BERINGS: ‘Zo ver denk ik niet. Dan zal ik 34 zijn, hé. Ik heb zelfs nog niet beslist of ik na dít seizoen verder doe. Afhankelijk van een nieuw topsportcontract – zonder is het voorbij – én van mijn gevoel. Evengoed vind ik na Berlijn, zélfs na een EK-finale, dat het genoeg geweest is.

‘Sowieso ben ik niet bezig met een specifiek moment om te stoppen, want dan focus je daar te veel op. Dat zal ik van de ene op de andere dag beslissen. Zolang ik er echter voldoening uithaal door op dit niveau te lopen en ik kan genieten van topsport – van het reizen, het samen trainen met andere atletes, van dat ene spannende moment net voor de start, van dat gevoel om nét over de horden te zweven – dan zal ik allicht verder doen. Eén ding is zeker: aan honderd procent. Voor minder ga ik niet.’

Trainen met een wereldtopper

In haar drive om aan zichzelf te blijven schaven vertoefde Eline Berings half juni tien dagen in het Wit-Russische Minsk, om er te trainen met Alina Talay, een absolute wereldtopper. ‘Ik kende haar al langer, en toen we in april toevallig samen in Turkije op stage waren, raakten we opnieuw aan de praat. Toen werd het idee geopperd om eens naar Minsk te trekken. We zijn immers twee dezelfde types: qua karakter – allebei zeer perfectionistisch – en qua fysiek – we zijn ongeveer even groot. Hoewel ik niet aan Alina’s beste tijden kan tippen, kon ik haar wel helpen met haar start, en zij mij met de rest. Een heel leerrijke ervaring die me opnieuw een procentje beter gemaakt heeft.’

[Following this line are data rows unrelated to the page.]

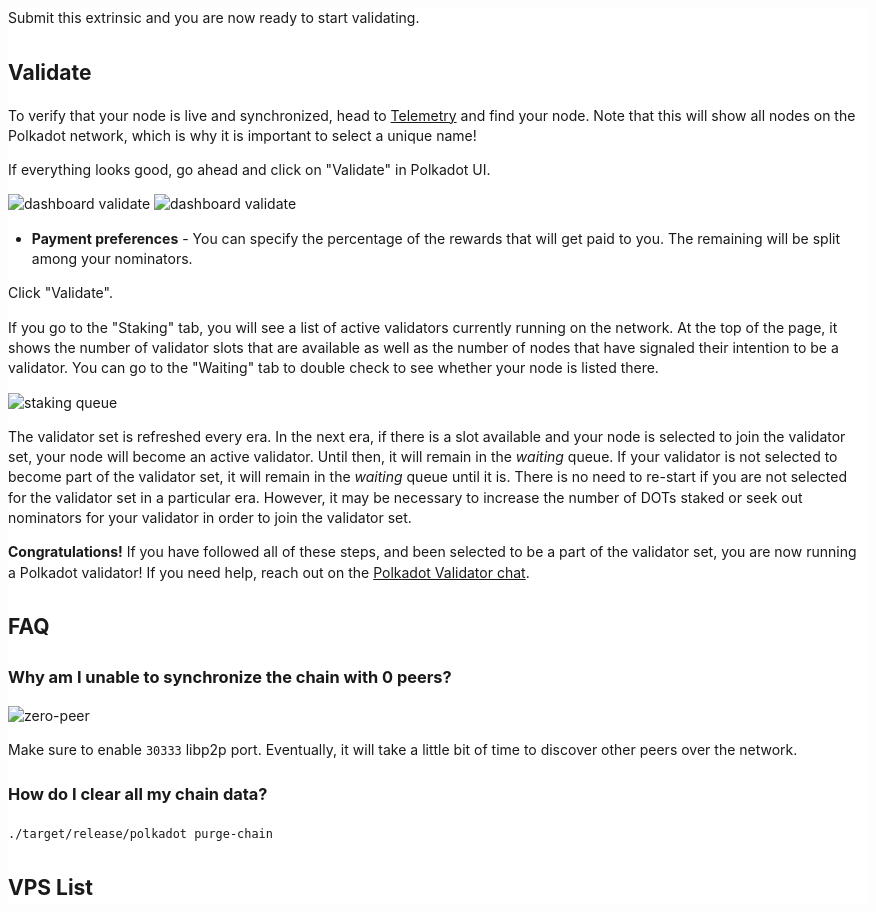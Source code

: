 Submit this extrinsic and you are now ready to start validating.

## Validate

To verify that your node is live and synchronized, head to [Telemetry](https://telemetry.polkadot.io/#list/Polkadot%20CC1) and find your node. Note that this will show all nodes on the Polkadot network, which is why it is important to select a unique name!

If everything looks good, go ahead and click on "Validate" in Polkadot UI.

![dashboard validate](assets/guides/how-to-validate/polkadot-dashboard-validate.jpg) ![dashboard validate](assets/guides/how-to-validate/polkadot-dashboard-validate-modal.jpg)

- **Payment preferences** - You can specify the percentage of the rewards that will get paid to you. The remaining will be split among your nominators.

Click "Validate".

If you go to the "Staking" tab, you will see a list of active validators currently running on the network. At the top of the page, it shows the number of validator slots that are available as well as the number of nodes that have signaled their intention to be a validator. You can go to the "Waiting" tab to double check to see whether your node is listed there.

![staking queue](assets/guides/how-to-validate/polkadot-dashboard-staking.jpg)

The validator set is refreshed every era. In the next era, if there is a slot available and your node is selected to join the validator set, your node will become an active validator. Until then, it will remain in the _waiting_ queue. If your validator is not selected to become part of the validator set, it will remain in the _waiting_ queue until it is. There is no need to re-start if you are not selected for the validator set in a particular era. However, it may be necessary to increase the number of DOTs staked or seek out nominators for your validator in order to join the validator set.

**Congratulations!** If you have followed all of these steps, and been selected to be a part of the validator set, you are now running a Polkadot validator! If you need help, reach out on the [Polkadot Validator chat](https://matrix.to/#/!NZrbtteFeqYKCUGQtr:matrix.parity.io?via=matrix.parity.io&via=matrix.org&via=web3.foundation).

## FAQ

### Why am I unable to synchronize the chain with 0 peers?

![zero-peer](assets/guides/how-to-validate/polkadot-zero-peer.jpg)

Make sure to enable `30333` libp2p port. Eventually, it will take a little bit of time to discover other peers over the network.

### How do I clear all my chain data?

```sh
./target/release/polkadot purge-chain
```

## VPS List

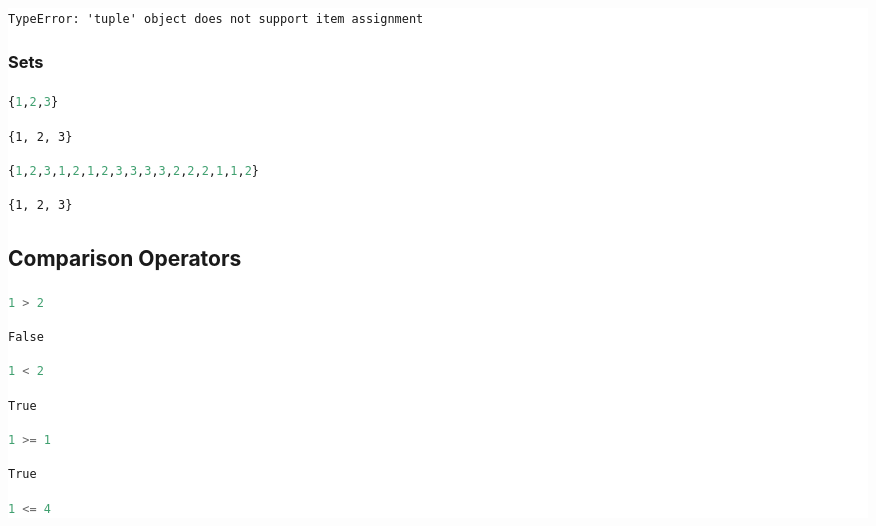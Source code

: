 
    TypeError: 'tuple' object does not support item assignment


### Sets


```python
{1,2,3}
```




    {1, 2, 3}




```python
{1,2,3,1,2,1,2,3,3,3,3,2,2,2,1,1,2}
```




    {1, 2, 3}



## Comparison Operators


```python
1 > 2
```




    False




```python
1 < 2
```




    True




```python
1 >= 1
```




    True




```python
1 <= 4
```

Geen schrik voor het zwarte gat

Wanneer haar sportcarrière zal eindigen, weet Eline Berings nog niet. Wel welke richting ze daarna wil inslaan. ‘Ik heb een diploma als klinisch psycholoog en heb de laatste twee jaar ook een opleiding gevolgd als sportpsycholoog aan de KU Leuven, met stages bij onder meer Ellen Schouppe en Els Snauwaert, de sportpsychologen van de Belgian Cats en enkele olympische atleten. Het boeit mij enorm, de mentale kant van de sport, het motiveren van atleten. Ik kán dat ook goed. En als één iemand een sporter kan vertellen hoe hij of zij met tegenslagen moet omgaan, dan ben ik het, hé. ( lacht) Ik ben dus zeker niet bang van het zwarte gat – dat zal mijn beslissing over wel of niet stoppen geenszins beïnvloeden. Binnen drie maanden of over twee jaar, dat maakt niet uit, want ik weet dat ik met mijn diploma daarna alle kanten op kan.’